▸ What you are asked to do:
Reproduce the entries that follow exactly. No picture should appear in the result.

▸ Records for this task:
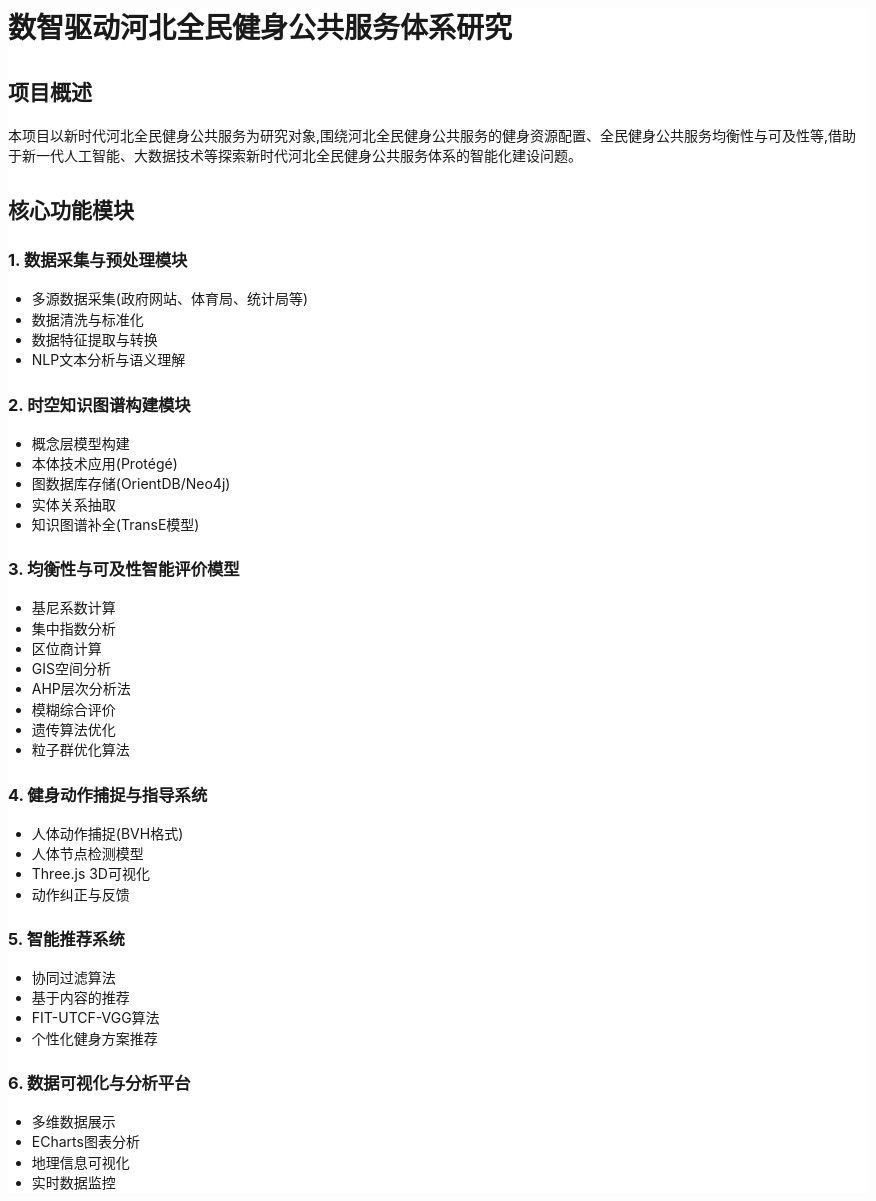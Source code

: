 # 数智驱动河北全民健身公共服务体系研究

## 项目概述

本项目以新时代河北全民健身公共服务为研究对象,围绕河北全民健身公共服务的健身资源配置、全民健身公共服务均衡性与可及性等,借助于新一代人工智能、大数据技术等探索新时代河北全民健身公共服务体系的智能化建设问题。

## 核心功能模块

### 1. 数据采集与预处理模块
- 多源数据采集(政府网站、体育局、统计局等)
- 数据清洗与标准化
- 数据特征提取与转换
- NLP文本分析与语义理解

### 2. 时空知识图谱构建模块
- 概念层模型构建
- 本体技术应用(Protégé)
- 图数据库存储(OrientDB/Neo4j)
- 实体关系抽取
- 知识图谱补全(TransE模型)

### 3. 均衡性与可及性智能评价模型
- 基尼系数计算
- 集中指数分析
- 区位商计算
- GIS空间分析
- AHP层次分析法
- 模糊综合评价
- 遗传算法优化
- 粒子群优化算法

### 4. 健身动作捕捉与指导系统
- 人体动作捕捉(BVH格式)
- 人体节点检测模型
- Three.js 3D可视化
- 动作纠正与反馈

### 5. 智能推荐系统
- 协同过滤算法
- 基于内容的推荐
- FIT-UTCF-VGG算法
- 个性化健身方案推荐

### 6. 数据可视化与分析平台
- 多维数据展示
- ECharts图表分析
- 地理信息可视化
- 实时数据监控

▸ Result of the task:
Source code

: # 数智驱动河北全民健身公共服务体系研究

## 项目概述

本项目以新时代河北全民健身公共服务为研究对象,围绕河北全民健身公共服务的健身资源配置、全民健身公共服务均衡性与可及性等,借助于新一代人工智能、大数据技术等探索新时代河北全民健身公共服务体系的智能化建设问题。

## 核心功能模块

### 1. 数据采集与预处理模块
- 多源数据采集(政府网站、体育局、统计局等)
- 数据清洗与标准化
- 数据特征提取与转换
- NLP文本分析与语义理解

### 2. 时空知识图谱构建模块
- 概念层模型构建
- 本体技术应用(Protégé)
- 图数据库存储(OrientDB/Neo4j)
- 实体关系抽取
- 知识图谱补全(TransE模型)

### 3. 均衡性与可及性智能评价模型
- 基尼系数计算
- 集中指数分析
- 区位商计算
- GIS空间分析
- AHP层次分析法
- 模糊综合评价
- 遗传算法优化
- 粒子群优化算法

### 4. 健身动作捕捉与指导系统
- 人体动作捕捉(BVH格式)
- 人体节点检测模型
- Three.js 3D可视化
- 动作纠正与反馈

### 5. 智能推荐系统
- 协同过滤算法
- 基于内容的推荐
- FIT-UTCF-VGG算法
- 个性化健身方案推荐

### 6. 数据可视化与分析平台
- 多维数据展示
- ECharts图表分析
- 地理信息可视化
- 实时数据监控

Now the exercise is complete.